# Looking to buy s13 radiator core support



## Timeless513 (Dec 17, 2008)

i hit the back end of a truck and bent the hell out of mine and i really cant find one anywhere if someone has one please shoot me a message or email i would be eternally grateful


----------



## azRPS13 (Jun 7, 2003)

This is a weld on and off part... Check you local junkyard.
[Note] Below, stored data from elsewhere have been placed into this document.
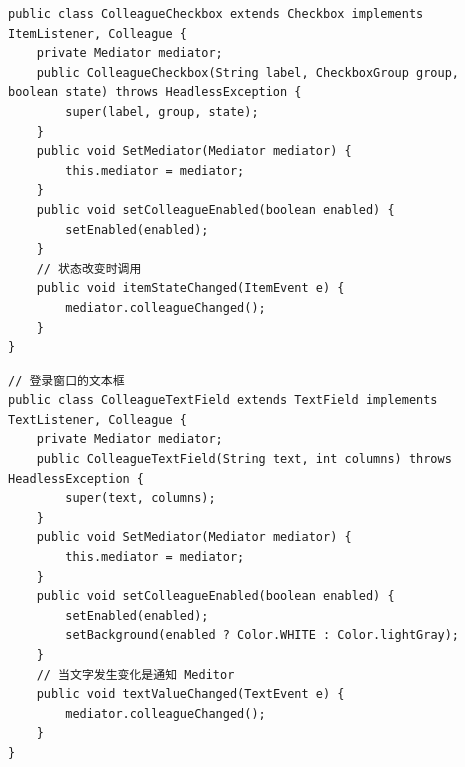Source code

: \begin{lstlisting}
public class ColleagueCheckbox extends Checkbox implements ItemListener, Colleague {
	private Mediator mediator;
	public ColleagueCheckbox(String label, CheckboxGroup group, boolean state) throws HeadlessException {
		super(label, group, state);
	}
	public void SetMediator(Mediator mediator) {
		this.mediator = mediator;
	}
	public void setColleagueEnabled(boolean enabled) {
		setEnabled(enabled);
	}
	// 状态改变时调用
	public void itemStateChanged(ItemEvent e) {
		mediator.colleagueChanged();
	}
}
\end{lstlisting}
\begin{lstlisting}
// 登录窗口的文本框
public class ColleagueTextField extends TextField implements TextListener, Colleague {
	private Mediator mediator;
	public ColleagueTextField(String text, int columns) throws HeadlessException {
		super(text, columns);
	}
	public void SetMediator(Mediator mediator) {
		this.mediator = mediator;
	}
	public void setColleagueEnabled(boolean enabled) {
		setEnabled(enabled);
		setBackground(enabled ? Color.WHITE : Color.lightGray);
	}
	// 当文字发生变化是通知 Meditor
	public void textValueChanged(TextEvent e) {
		mediator.colleagueChanged();
	}
}
\end{lstlisting}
Even try and shops by your place that does SR swaps. they might have empty front clips laying around


----------



## Timeless513 (Dec 17, 2008)

much appreciated thank you this is hard to find


----------



## azRPS13 (Jun 7, 2003)

Trust me... I know... Im in the same exact predicament... Truck + tow hitch = Fail

I've found new ones for an arm and leg... Im just thinking of fabbing a new one up


----------



## Timeless513 (Dec 17, 2008)

yeah thats what happened to me smashed my intercooler and my bumper support i think i might have found a guy that has a couple from front clips but im not sure its just taking forever


----------



## azRPS13 (Jun 7, 2003)

Did you pull eveything out? or did you just remove the bumper support?


----------



## Timeless513 (Dec 17, 2008)

well i removed the bumper support and from there i was stuck because i was trying to find another core support but i guess i will try to pull out the bend


----------



## azRPS13 (Jun 7, 2003)

Heres my girl... 

Cell phone pix


----------



## Timeless513 (Dec 17, 2008)

oh wow it just folded i encountered a new problem was messing around in a parking lot hit a median bent my oil pan now i have to pull my engine


----------